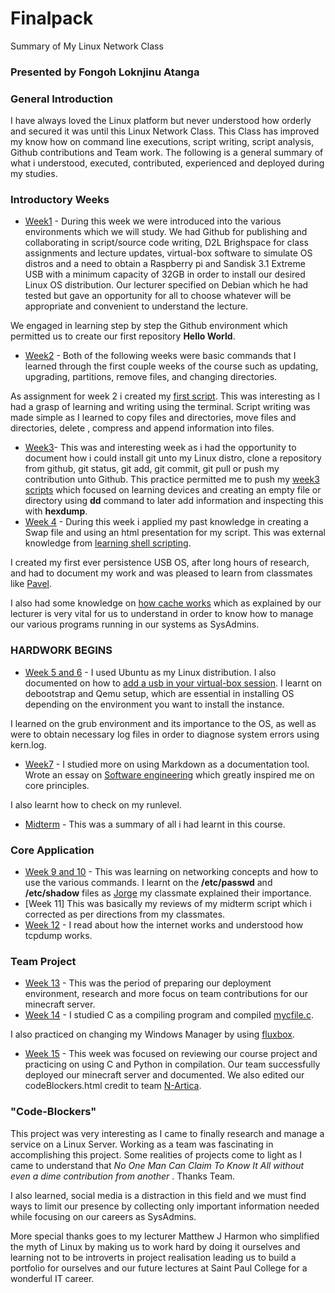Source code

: # Finalpack
Summary of My Linux Network Class

### Presented by Fongoh Loknjinu Atanga
### General Introduction
I have always loved the Linux platform but never understood how orderly and secured it was until this Linux Network Class.
This Class has improved my know how on command line executions, script writing, script analysis, Github contributions and Team work.
The following is a general summary of what i understood, executed, contributed, experienced and deployed during my studies.

### Introductory Weeks
- [Week1](https://github.com/loknjinu13/hello-world) - During this week we were introduced into the various environments which we will study. We had Github for publishing and collaborating in script/source code writing, D2L Brighspace for class assignments and lecture updates, virtual-box software to simulate OS distros and a need to obtain a Raspberry pi and Sandisk 3.1 Extreme USB with a minimum capacity of 32GB in order to install our desired Linux OS distribution. Our lecturer specified on Debian which he had tested but gave an opportunity for all to choose whatever will be appropriate and convenient to understand the lecture. 

We engaged in learning step by step the Github environment which permitted us to create our first repository **Hello World**.
- [Week2](https://github.com/loknjinu13/loknjinu13.github.io/blob/master/README.md) - 
Both of the following weeks were basic commands that I learned through the first couple weeks of the course such as updating, upgrading, partitions, remove files, and changing directories.

As assignment for week 2 i created my [first script](https://github.com/loknjinu13/week2/blob/master/week2.sh). This was interesting as I had a grasp of learning and writing using the terminal. Script writing was made simple as I learned to copy files and directories, move files and directories, delete , compress and append information into files.

- [Week3](https://github.com/loknjinu13/week4repos)- This was and interesting week as i had the opportunity to document how i could install git unto my Linux distro, clone a repository from github, git status, git add, git commit, git pull or push my contribution unto Github. This practice permitted me to push my [week3 scripts](https://github.com/loknjinu13/week4repos/blob/master/week3script) which focused on learning devices and creating an empty file or directory using **dd** command to later add information and inspecting this with **hexdump**.
- [Week 4](https://github.com/loknjinu13/week4scripts) - During this week i applied my past knowledge in creating a Swap file and using an html presentation for my script. This was external knowledge from [learning shell scripting](http://linuxcommand.org/lc3_learning_the_shell.php).

I created my first ever persistence USB OS, after long hours of research, and had to document my work and was pleased to learn from classmates like [Pavel](https://github.com/paveldanek). 

I also had some knowledge on [how cache works](https://hackaday.com/2018/01/15/spectre-and-meltdown-how-cache-works/) which as explained by our lecturer is very vital for us to understand in order to know how to manage our various programs running in our systems as SysAdmins.

### HARDWORK BEGINS
- [Week 5 and 6](https://github.com/loknjinu13/Week6) - I used Ubuntu as my Linux distribution. I also documented on how to [add a usb in your virtual-box session](https://github.com/loknjinu13/Week6/blob/master/usb_virtualbox.md). 
I learnt on debootstrap and Qemu setup, which are essential in installing OS depending on the environment you want to install the instance.

I learned on the grub environment and its importance to the OS, as well as were to obtain necessary log files in order to diagnose system errors using kern.log. 
 

- [Week7](https://github.com/loknjinu13/Week7) - I studied more on using Markdown as a documentation tool. Wrote an essay on [Software engineering](https://github.com/loknjinu13/Week7/blob/master/Essay.md) which greatly inspired me on core principles. 

I also learnt how to check on my runlevel.

- [Midterm](https://github.com/loknjinu13/week8) -  This was a summary of all i had learnt in this course.

### Core Application
- [Week 9 and 10](https://github.com/loknjinu13/Chapter9-10) - This was learning on networking concepts and how to use the various commands. I learnt on the **/etc/passwd** and **/etc/shadow** files as [Jorge](https://github.com/Joval14/Week8-review/blob/master/Lab6.sh) my classmate explained their importance. 
- [Week 11] This was basically my reviews of my midterm script which i corrected as per directions from my classmates. 
- [Week 12](https://github.com/loknjinu13/Week12) - I read about how the internet works and understood how tcpdump works. 

### Team Project 
- [Week 13](https://github.com/loknjinu13/Week13) - This was the period of preparing our deployment environment, research and more focus on team contributions for our minecraft server.
- [Week 14](https://github.com/loknjinu13/week14) - I studied C as a compiling program and compiled [mycfile.c](https://github.com/loknjinu13/week14/blob/master/mycfile.c). 

I also practiced on changing my Windows Manager by using [fluxbox](https://github.com/loknjinu13/week14/blob/master/fluxbox.md). 

- [Week 15](https://github.com/loknjinu13/week15) - This week was focused on reviewing our course project and practicing on using C and Python in compilation. Our team successfully deployed our minecraft server and documented. We also edited our codeBlockers.html credit to team [N-Artica](https://sootsplash.csci2461.com/nartica.html).

### "Code-Blockers"
This project was very interesting as I came to finally research and manage a service on a Linux Server. Working as a team was fascinating in accomplishing this project. Some realities of projects come to light as I came to understand that _No One Man Can Claim To Know It All without even a dime contribution from another_ . Thanks Team.

I also learned, social media is a distraction in this field and we must find ways to limit our presence by collecting only important information needed while focusing on our careers as SysAdmins.

More special thanks goes to my lecturer Matthew J Harmon who simplified the myth of Linux by making us to work hard by doing it ourselves and learning not to be introverts in project realisation leading us to build a portfolio for ourselves and our future lectures at Saint Paul College for a wonderful IT career.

- EXERCISE DETAILS: Write out the records in full and exactly, omitting the pictures they hold.

- EXERCISE ANSWER:
Source code

: # Finalpack
Summary of My Linux Network Class

### Presented by Fongoh Loknjinu Atanga
### General Introduction
I have always loved the Linux platform but never understood how orderly and secured it was until this Linux Network Class.
This Class has improved my know how on command line executions, script writing, script analysis, Github contributions and Team work.
The following is a general summary of what i understood, executed, contributed, experienced and deployed during my studies.

### Introductory Weeks
- [Week1](https://github.com/loknjinu13/hello-world) - During this week we were introduced into the various environments which we will study. We had Github for publishing and collaborating in script/source code writing, D2L Brighspace for class assignments and lecture updates, virtual-box software to simulate OS distros and a need to obtain a Raspberry pi and Sandisk 3.1 Extreme USB with a minimum capacity of 32GB in order to install our desired Linux OS distribution. Our lecturer specified on Debian which he had tested but gave an opportunity for all to choose whatever will be appropriate and convenient to understand the lecture. 

We engaged in learning step by step the Github environment which permitted us to create our first repository **Hello World**.
- [Week2](https://github.com/loknjinu13/loknjinu13.github.io/blob/master/README.md) - 
Both of the following weeks were basic commands that I learned through the first couple weeks of the course such as updating, upgrading, partitions, remove files, and changing directories.

As assignment for week 2 i created my [first script](https://github.com/loknjinu13/week2/blob/master/week2.sh). This was interesting as I had a grasp of learning and writing using the terminal. Script writing was made simple as I learned to copy files and directories, move files and directories, delete , compress and append information into files.

- [Week3](https://github.com/loknjinu13/week4repos)- This was and interesting week as i had the opportunity to document how i could install git unto my Linux distro, clone a repository from github, git status, git add, git commit, git pull or push my contribution unto Github. This practice permitted me to push my [week3 scripts](https://github.com/loknjinu13/week4repos/blob/master/week3script) which focused on learning devices and creating an empty file or directory using **dd** command to later add information and inspecting this with **hexdump**.
- [Week 4](https://github.com/loknjinu13/week4scripts) - During this week i applied my past knowledge in creating a Swap file and using an html presentation for my script. This was external knowledge from [learning shell scripting](http://linuxcommand.org/lc3_learning_the_shell.php).

I created my first ever persistence USB OS, after long hours of research, and had to document my work and was pleased to learn from classmates like [Pavel](https://github.com/paveldanek). 

I also had some knowledge on [how cache works](https://hackaday.com/2018/01/15/spectre-and-meltdown-how-cache-works/) which as explained by our lecturer is very vital for us to understand in order to know how to manage our various programs running in our systems as SysAdmins.

### HARDWORK BEGINS
- [Week 5 and 6](https://github.com/loknjinu13/Week6) - I used Ubuntu as my Linux distribution. I also documented on how to [add a usb in your virtual-box session](https://github.com/loknjinu13/Week6/blob/master/usb_virtualbox.md). 
I learnt on debootstrap and Qemu setup, which are essential in installing OS depending on the environment you want to install the instance.

I learned on the grub environment and its importance to the OS, as well as were to obtain necessary log files in order to diagnose system errors using kern.log. 
 

- [Week7](https://github.com/loknjinu13/Week7) - I studied more on using Markdown as a documentation tool. Wrote an essay on [Software engineering](https://github.com/loknjinu13/Week7/blob/master/Essay.md) which greatly inspired me on core principles. 

I also learnt how to check on my runlevel.

- [Midterm](https://github.com/loknjinu13/week8) -  This was a summary of all i had learnt in this course.

### Core Application
- [Week 9 and 10](https://github.com/loknjinu13/Chapter9-10) - This was learning on networking concepts and how to use the various commands. I learnt on the **/etc/passwd** and **/etc/shadow** files as [Jorge](https://github.com/Joval14/Week8-review/blob/master/Lab6.sh) my classmate explained their importance. 
- [Week 11] This was basically my reviews of my midterm script which i corrected as per directions from my classmates. 
- [Week 12](https://github.com/loknjinu13/Week12) - I read about how the internet works and understood how tcpdump works. 

### Team Project 
- [Week 13](https://github.com/loknjinu13/Week13) - This was the period of preparing our deployment environment, research and more focus on team contributions for our minecraft server.
- [Week 14](https://github.com/loknjinu13/week14) - I studied C as a compiling program and compiled [mycfile.c](https://github.com/loknjinu13/week14/blob/master/mycfile.c). 

I also practiced on changing my Windows Manager by using [fluxbox](https://github.com/loknjinu13/week14/blob/master/fluxbox.md). 

- [Week 15](https://github.com/loknjinu13/week15) - This week was focused on reviewing our course project and practicing on using C and Python in compilation. Our team successfully deployed our minecraft server and documented. We also edited our codeBlockers.html credit to team [N-Artica](https://sootsplash.csci2461.com/nartica.html).

### "Code-Blockers"
This project was very interesting as I came to finally research and manage a service on a Linux Server. Working as a team was fascinating in accomplishing this project. Some realities of projects come to light as I came to understand that _No One Man Can Claim To Know It All without even a dime contribution from another_ . Thanks Team.

I also learned, social media is a distraction in this field and we must find ways to limit our presence by collecting only important information needed while focusing on our careers as SysAdmins.

More special thanks goes to my lecturer Matthew J Harmon who simplified the myth of Linux by making us to work hard by doing it ourselves and learning not to be introverts in project realisation leading us to build a portfolio for ourselves and our future lectures at Saint Paul College for a wonderful IT career.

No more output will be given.